BEGIN MATERIALS PROVIDED

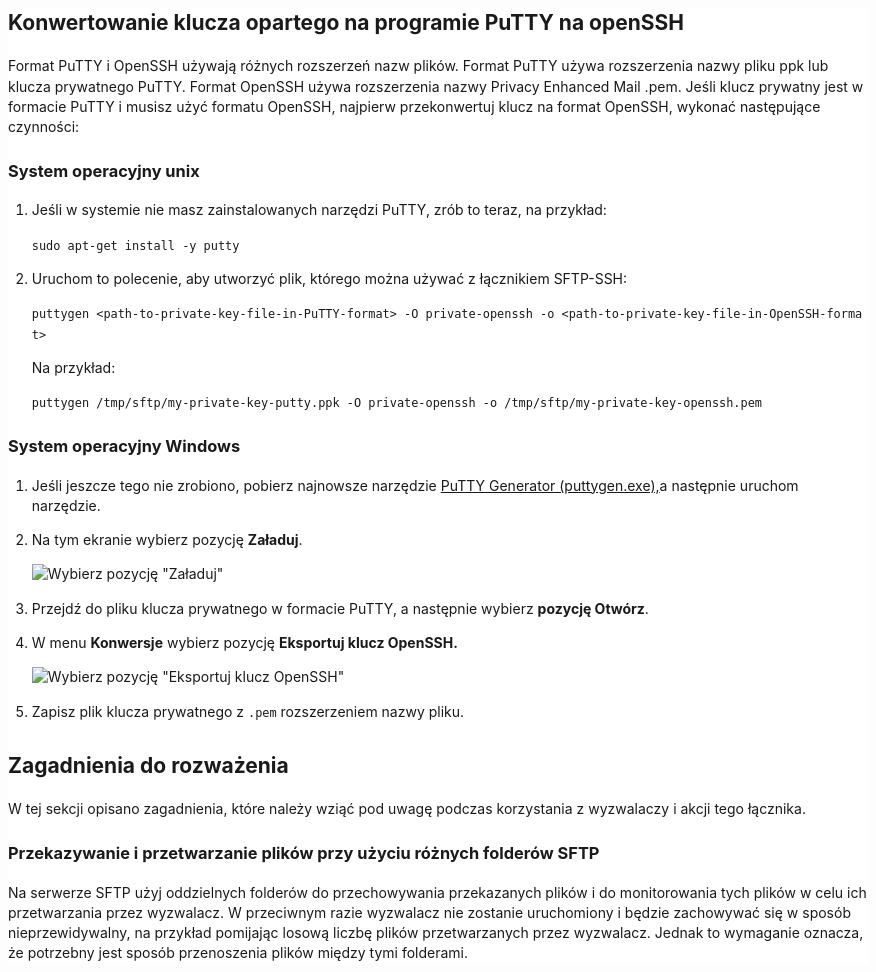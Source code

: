 <a name="convert-to-openssh"></a>

## <a name="convert-putty-based-key-to-openssh"></a>Konwertowanie klucza opartego na programie PuTTY na openSSH

Format PuTTY i OpenSSH używają różnych rozszerzeń nazw plików. Format PuTTY używa rozszerzenia nazwy pliku ppk lub klucza prywatnego PuTTY. Format OpenSSH używa rozszerzenia nazwy Privacy Enhanced Mail .pem. Jeśli klucz prywatny jest w formacie PuTTY i musisz użyć formatu OpenSSH, najpierw przekonwertuj klucz na format OpenSSH, wykonać następujące czynności:

### <a name="unix-based-os"></a>System operacyjny unix

1. Jeśli w systemie nie masz zainstalowanych narzędzi PuTTY, zrób to teraz, na przykład:

   `sudo apt-get install -y putty`

1. Uruchom to polecenie, aby utworzyć plik, którego można używać z łącznikiem SFTP-SSH:

   `puttygen <path-to-private-key-file-in-PuTTY-format> -O private-openssh -o <path-to-private-key-file-in-OpenSSH-format>`

   Na przykład:

   `puttygen /tmp/sftp/my-private-key-putty.ppk -O private-openssh -o /tmp/sftp/my-private-key-openssh.pem`

### <a name="windows-os"></a>System operacyjny Windows

1. Jeśli jeszcze tego nie zrobiono, pobierz najnowsze narzędzie [PuTTY Generator (puttygen.exe),](https://www.chiark.greenend.org.uk/~sgtatham/putty/latest.html)a następnie uruchom narzędzie.

1. Na tym ekranie wybierz pozycję **Załaduj**.

   ![Wybierz pozycję "Załaduj"](./media/connectors-sftp-ssh/puttygen-load.png)

1. Przejdź do pliku klucza prywatnego w formacie PuTTY, a następnie wybierz **pozycję Otwórz**.

1. W menu **Konwersje** wybierz pozycję **Eksportuj klucz OpenSSH.**

   ![Wybierz pozycję "Eksportuj klucz OpenSSH"](./media/connectors-sftp-ssh/export-openssh-key.png)

1. Zapisz plik klucza prywatnego z `.pem` rozszerzeniem nazwy pliku.

## <a name="considerations"></a>Zagadnienia do rozważenia

W tej sekcji opisano zagadnienia, które należy wziąć pod uwagę podczas korzystania z wyzwalaczy i akcji tego łącznika.

<a name="different-folders-trigger-processing-file-storage"></a>

### <a name="use-different-sftp-folders-for-file-upload-and-processing"></a>Przekazywanie i przetwarzanie plików przy użyciu różnych folderów SFTP

Na serwerze SFTP użyj oddzielnych folderów do przechowywania przekazanych plików i do monitorowania tych plików w celu ich przetwarzania przez wyzwalacz. W przeciwnym razie wyzwalacz nie zostanie uruchomiony i będzie zachowywać się w sposób nieprzewidywalny, na przykład pomijając losową liczbę plików przetwarzanych przez wyzwalacz. Jednak to wymaganie oznacza, że potrzebny jest sposób przenoszenia plików między tymi folderami. 
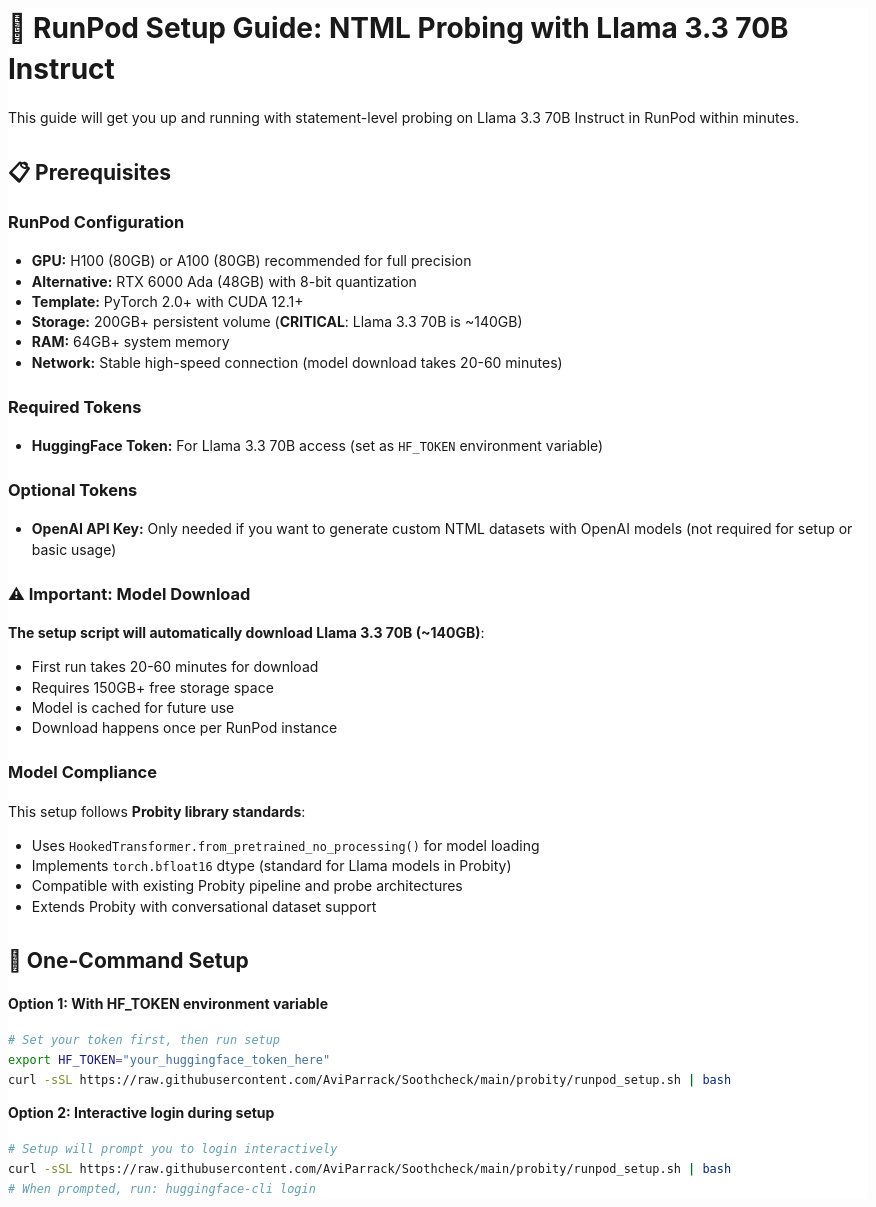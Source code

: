 # 🚀 RunPod Setup Guide: NTML Probing with Llama 3.3 70B Instruct

This guide will get you up and running with statement-level probing on Llama 3.3 70B Instruct in RunPod within minutes.

## 📋 Prerequisites

### RunPod Configuration
- **GPU:** H100 (80GB) or A100 (80GB) recommended for full precision
- **Alternative:** RTX 6000 Ada (48GB) with 8-bit quantization
- **Template:** PyTorch 2.0+ with CUDA 12.1+
- **Storage:** 200GB+ persistent volume (**CRITICAL**: Llama 3.3 70B is ~140GB)
- **RAM:** 64GB+ system memory
- **Network:** Stable high-speed connection (model download takes 20-60 minutes)

### Required Tokens
- **HuggingFace Token:** For Llama 3.3 70B access (set as `HF_TOKEN` environment variable)

### Optional Tokens  
- **OpenAI API Key:** Only needed if you want to generate custom NTML datasets with OpenAI models (not required for setup or basic usage)

### ⚠️ Important: Model Download
**The setup script will automatically download Llama 3.3 70B (~140GB)**:
- First run takes 20-60 minutes for download
- Requires 150GB+ free storage space
- Model is cached for future use
- Download happens once per RunPod instance

### Model Compliance
This setup follows **Probity library standards**:
- Uses `HookedTransformer.from_pretrained_no_processing()` for model loading
- Implements `torch.bfloat16` dtype (standard for Llama models in Probity)
- Compatible with existing Probity pipeline and probe architectures
- Extends Probity with conversational dataset support

## 🚀 One-Command Setup

**Option 1: With HF_TOKEN environment variable**
```bash
# Set your token first, then run setup
export HF_TOKEN="your_huggingface_token_here"
curl -sSL https://raw.githubusercontent.com/AviParrack/Soothcheck/main/probity/runpod_setup.sh | bash
```

**Option 2: Interactive login during setup**
```bash
# Setup will prompt you to login interactively
curl -sSL https://raw.githubusercontent.com/AviParrack/Soothcheck/main/probity/runpod_setup.sh | bash
# When prompted, run: huggingface-cli login
```
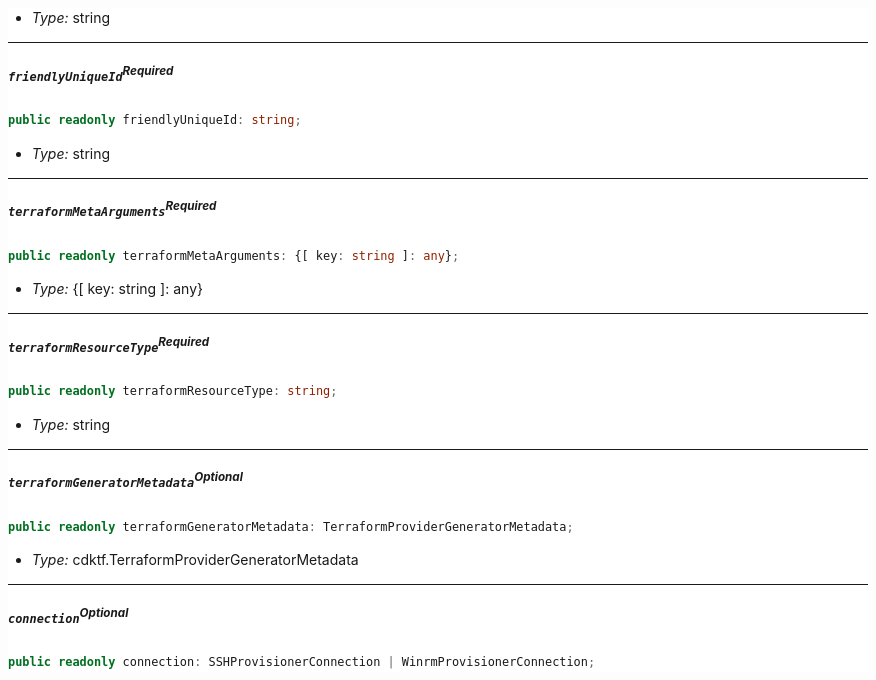 - *Type:* string

---

##### `friendlyUniqueId`<sup>Required</sup> <a name="friendlyUniqueId" id="@cdktf/provider-gitlab.systemHook.SystemHook.property.friendlyUniqueId"></a>

```typescript
public readonly friendlyUniqueId: string;
```

- *Type:* string

---

##### `terraformMetaArguments`<sup>Required</sup> <a name="terraformMetaArguments" id="@cdktf/provider-gitlab.systemHook.SystemHook.property.terraformMetaArguments"></a>

```typescript
public readonly terraformMetaArguments: {[ key: string ]: any};
```

- *Type:* {[ key: string ]: any}

---

##### `terraformResourceType`<sup>Required</sup> <a name="terraformResourceType" id="@cdktf/provider-gitlab.systemHook.SystemHook.property.terraformResourceType"></a>

```typescript
public readonly terraformResourceType: string;
```

- *Type:* string

---

##### `terraformGeneratorMetadata`<sup>Optional</sup> <a name="terraformGeneratorMetadata" id="@cdktf/provider-gitlab.systemHook.SystemHook.property.terraformGeneratorMetadata"></a>

```typescript
public readonly terraformGeneratorMetadata: TerraformProviderGeneratorMetadata;
```

- *Type:* cdktf.TerraformProviderGeneratorMetadata

---

##### `connection`<sup>Optional</sup> <a name="connection" id="@cdktf/provider-gitlab.systemHook.SystemHook.property.connection"></a>

```typescript
public readonly connection: SSHProvisionerConnection | WinrmProvisionerConnection;
```
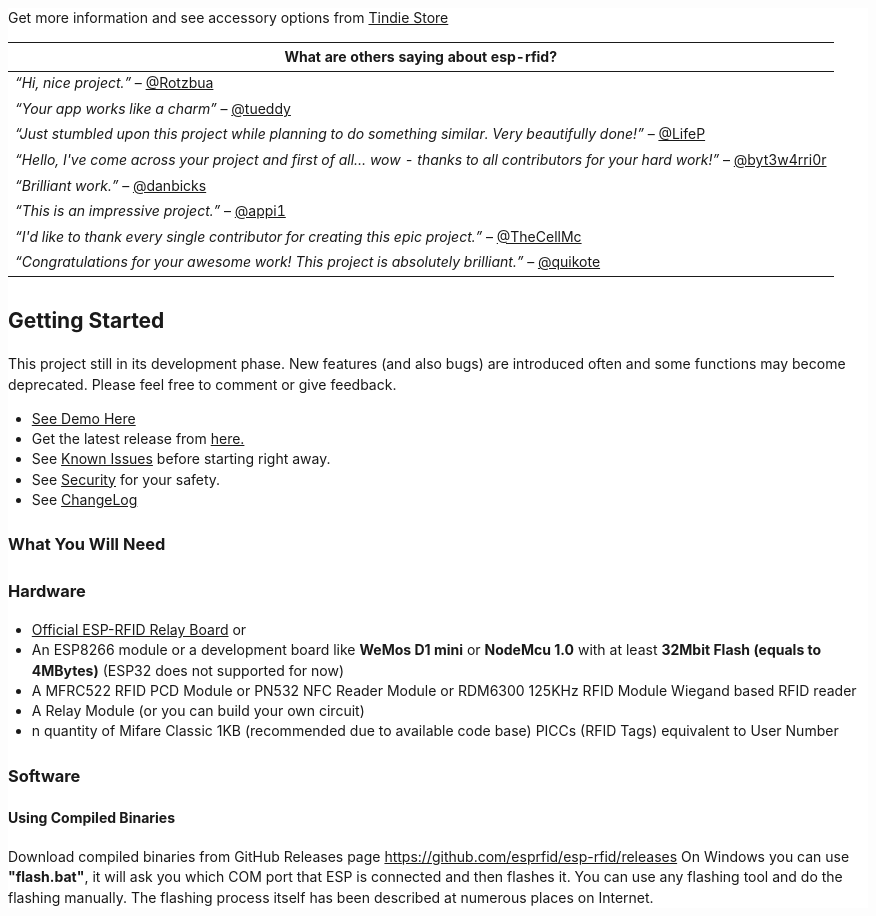 Get more information and see accessory options from [Tindie Store](https://www.tindie.com/products/nardev/esp-rfid-relay-board-12v-in-esp8266-board/)

| What are others saying about esp-rfid? |
| ---- |
| _“Hi, nice project.”_ – [@Rotzbua]() |
| _“Your app works like a charm”_ – [@tueddy ]() |
| _“Just stumbled upon this project while planning to do something similar. Very beautifully done!”_ – [@LifeP]() |
| _“Hello, I've come across your project and first of all… wow - thanks to all contributors for your hard work!”_ – [@byt3w4rri0r]() |
| _“Brilliant work.”_ – [@danbicks]() |
| _“This is an impressive project.”_ – [@appi1]() |
| _“I'd like to thank every single contributor for creating this epic project.”_ – [@TheCellMc]() |
| _“Congratulations for your awesome work! This project is absolutely brilliant.”_ – [@quikote]() |

## Getting Started
This project still in its development phase. New features (and also bugs) are introduced often and some functions may become deprecated. Please feel free to comment or give feedback.

* [See Demo Here](https://bitadvise.com/esp-rfid/)
* Get the latest release from [here.](https://github.com/esprfid/esp-rfid/releases)
* See [Known Issues](https://github.com/esprfid/esp-rfid#known-issues) before starting right away.
* See [Security](https://github.com/esprfid/esp-rfid#security) for your safety.
* See [ChangeLog](https://github.com/esprfid/esp-rfid/blob/dev/CHANGELOG.md)

### What You Will Need
### Hardware
* [Official ESP-RFID Relay Board](https://www.tindie.com/products/nardev/esp-rfid-relay-board-12v-in-esp8266-board/)
or
* An ESP8266 module or a development board like **WeMos D1 mini** or **NodeMcu 1.0** with at least **32Mbit Flash (equals to 4MBytes)** (ESP32 does not supported for now)
* A MFRC522 RFID PCD Module or PN532 NFC Reader Module or RDM6300 125KHz RFID Module Wiegand based RFID reader
* A Relay Module (or you can build your own circuit)
* n quantity of Mifare Classic 1KB (recommended due to available code base) PICCs (RFID Tags) equivalent to User Number

### Software

#### Using Compiled Binaries
Download compiled binaries from GitHub Releases page
https://github.com/esprfid/esp-rfid/releases
On Windows you can use **"flash.bat"**, it will ask you which COM port that ESP is connected and then flashes it. You can use any flashing tool and do the flashing manually. The flashing process itself has been described at numerous places on Internet.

END MATERIALS PROVIDED

• _TASK DESCRIPTION_: Return every line from the entries above that contains the word "recommended".

• _RESULT BELOW_:
- **GPU:** H100 (80GB) or A100 (80GB) recommended for full precision
* n quantity of Mifare Classic 1KB (recommended due to available code base) PICCs (RFID Tags) equivalent to User Number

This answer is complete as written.